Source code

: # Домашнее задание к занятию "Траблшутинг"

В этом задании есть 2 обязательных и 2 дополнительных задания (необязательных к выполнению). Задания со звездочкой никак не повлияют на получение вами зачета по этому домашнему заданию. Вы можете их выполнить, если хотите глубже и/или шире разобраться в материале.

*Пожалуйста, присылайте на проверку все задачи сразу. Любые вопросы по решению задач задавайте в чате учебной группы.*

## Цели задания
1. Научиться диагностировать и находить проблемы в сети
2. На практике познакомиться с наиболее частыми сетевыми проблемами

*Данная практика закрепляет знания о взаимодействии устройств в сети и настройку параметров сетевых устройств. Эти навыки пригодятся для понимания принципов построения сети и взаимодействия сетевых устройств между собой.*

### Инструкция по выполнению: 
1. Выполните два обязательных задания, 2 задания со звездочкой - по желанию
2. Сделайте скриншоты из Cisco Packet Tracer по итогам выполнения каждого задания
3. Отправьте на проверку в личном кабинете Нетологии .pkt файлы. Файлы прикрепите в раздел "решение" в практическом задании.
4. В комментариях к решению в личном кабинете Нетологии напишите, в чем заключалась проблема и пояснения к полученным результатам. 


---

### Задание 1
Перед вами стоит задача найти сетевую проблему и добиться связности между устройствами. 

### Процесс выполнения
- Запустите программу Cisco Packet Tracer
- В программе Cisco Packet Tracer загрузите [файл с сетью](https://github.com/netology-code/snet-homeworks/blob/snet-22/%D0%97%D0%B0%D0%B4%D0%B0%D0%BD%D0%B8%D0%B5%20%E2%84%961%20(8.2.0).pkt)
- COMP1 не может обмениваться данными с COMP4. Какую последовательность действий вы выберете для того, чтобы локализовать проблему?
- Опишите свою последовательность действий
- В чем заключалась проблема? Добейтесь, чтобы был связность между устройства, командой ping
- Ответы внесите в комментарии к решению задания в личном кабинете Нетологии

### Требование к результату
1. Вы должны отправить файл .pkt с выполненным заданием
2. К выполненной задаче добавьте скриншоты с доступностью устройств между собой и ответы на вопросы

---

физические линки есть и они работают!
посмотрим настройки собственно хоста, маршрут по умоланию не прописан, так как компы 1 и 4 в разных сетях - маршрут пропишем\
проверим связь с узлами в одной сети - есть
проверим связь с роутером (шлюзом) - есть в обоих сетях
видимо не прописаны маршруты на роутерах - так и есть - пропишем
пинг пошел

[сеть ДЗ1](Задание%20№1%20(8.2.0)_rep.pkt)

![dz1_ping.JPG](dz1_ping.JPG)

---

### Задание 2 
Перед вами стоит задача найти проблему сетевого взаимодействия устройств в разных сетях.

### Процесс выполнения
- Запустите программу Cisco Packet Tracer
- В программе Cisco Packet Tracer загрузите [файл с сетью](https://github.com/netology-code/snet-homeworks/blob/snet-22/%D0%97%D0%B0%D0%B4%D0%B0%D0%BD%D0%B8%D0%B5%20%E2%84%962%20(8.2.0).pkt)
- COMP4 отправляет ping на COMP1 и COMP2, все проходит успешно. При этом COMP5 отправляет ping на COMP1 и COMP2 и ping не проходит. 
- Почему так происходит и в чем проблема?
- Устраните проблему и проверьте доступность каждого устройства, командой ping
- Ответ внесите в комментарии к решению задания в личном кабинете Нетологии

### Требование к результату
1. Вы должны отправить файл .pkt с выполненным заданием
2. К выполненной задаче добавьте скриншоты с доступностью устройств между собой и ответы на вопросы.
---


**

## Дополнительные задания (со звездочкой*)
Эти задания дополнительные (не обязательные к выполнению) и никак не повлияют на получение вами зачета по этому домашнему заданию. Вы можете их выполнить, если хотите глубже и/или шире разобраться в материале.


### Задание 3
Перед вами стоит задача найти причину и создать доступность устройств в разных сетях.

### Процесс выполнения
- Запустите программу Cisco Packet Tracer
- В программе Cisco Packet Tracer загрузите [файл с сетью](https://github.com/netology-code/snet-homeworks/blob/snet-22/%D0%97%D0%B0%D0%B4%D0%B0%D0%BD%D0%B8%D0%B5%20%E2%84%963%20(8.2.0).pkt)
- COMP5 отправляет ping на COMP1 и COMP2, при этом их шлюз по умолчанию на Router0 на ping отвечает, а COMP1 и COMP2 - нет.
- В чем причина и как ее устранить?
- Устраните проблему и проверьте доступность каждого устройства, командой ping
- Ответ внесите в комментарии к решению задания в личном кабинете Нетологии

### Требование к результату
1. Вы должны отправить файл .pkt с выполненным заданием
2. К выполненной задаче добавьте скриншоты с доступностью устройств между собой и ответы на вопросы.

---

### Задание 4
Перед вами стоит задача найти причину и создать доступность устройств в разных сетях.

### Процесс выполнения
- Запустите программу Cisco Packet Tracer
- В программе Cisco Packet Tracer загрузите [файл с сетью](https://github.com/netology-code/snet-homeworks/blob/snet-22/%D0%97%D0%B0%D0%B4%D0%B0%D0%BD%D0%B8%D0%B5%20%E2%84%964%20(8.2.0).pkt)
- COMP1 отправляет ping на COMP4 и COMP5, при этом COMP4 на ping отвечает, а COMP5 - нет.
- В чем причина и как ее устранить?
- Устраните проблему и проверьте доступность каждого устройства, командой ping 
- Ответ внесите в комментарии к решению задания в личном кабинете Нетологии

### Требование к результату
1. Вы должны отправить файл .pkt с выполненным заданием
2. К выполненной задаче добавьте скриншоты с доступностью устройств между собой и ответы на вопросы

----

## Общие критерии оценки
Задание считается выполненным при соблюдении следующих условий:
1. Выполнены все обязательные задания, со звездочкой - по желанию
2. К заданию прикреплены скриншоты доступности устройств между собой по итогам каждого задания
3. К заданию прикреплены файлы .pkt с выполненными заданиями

**EXERCISE OBJECTIVE**: Going through the listing, tally each line that contains "связь", then state the total with no other text.

**RESULT OF THE EXERCISE**: 2